# Work request
Go through the data below and copy each line where the word "uppgift" occurs.

# Data excerpts
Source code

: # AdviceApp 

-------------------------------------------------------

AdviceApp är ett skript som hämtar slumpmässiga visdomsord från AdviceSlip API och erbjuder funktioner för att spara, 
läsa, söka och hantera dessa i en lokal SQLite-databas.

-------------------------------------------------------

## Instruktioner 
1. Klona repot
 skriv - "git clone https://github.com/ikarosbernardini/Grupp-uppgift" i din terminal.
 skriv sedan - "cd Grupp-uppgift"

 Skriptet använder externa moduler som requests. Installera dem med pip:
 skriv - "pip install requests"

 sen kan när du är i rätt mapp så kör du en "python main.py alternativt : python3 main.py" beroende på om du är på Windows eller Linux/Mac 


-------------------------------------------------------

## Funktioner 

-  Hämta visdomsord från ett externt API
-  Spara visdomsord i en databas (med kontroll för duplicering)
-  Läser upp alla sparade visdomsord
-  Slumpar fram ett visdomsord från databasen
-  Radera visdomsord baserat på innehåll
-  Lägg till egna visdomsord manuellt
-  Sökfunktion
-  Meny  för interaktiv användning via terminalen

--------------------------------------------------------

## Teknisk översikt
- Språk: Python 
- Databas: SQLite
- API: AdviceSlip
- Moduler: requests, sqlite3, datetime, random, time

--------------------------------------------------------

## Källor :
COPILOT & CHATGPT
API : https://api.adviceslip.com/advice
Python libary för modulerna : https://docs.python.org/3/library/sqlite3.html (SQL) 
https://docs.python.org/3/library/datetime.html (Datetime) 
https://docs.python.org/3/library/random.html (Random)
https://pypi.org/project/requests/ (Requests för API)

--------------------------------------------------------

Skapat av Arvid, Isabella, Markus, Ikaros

# Solution to this exercise
 skriv - "git clone https://github.com/ikarosbernardini/Grupp-uppgift" i din terminal.
 skriv sedan - "cd Grupp-uppgift"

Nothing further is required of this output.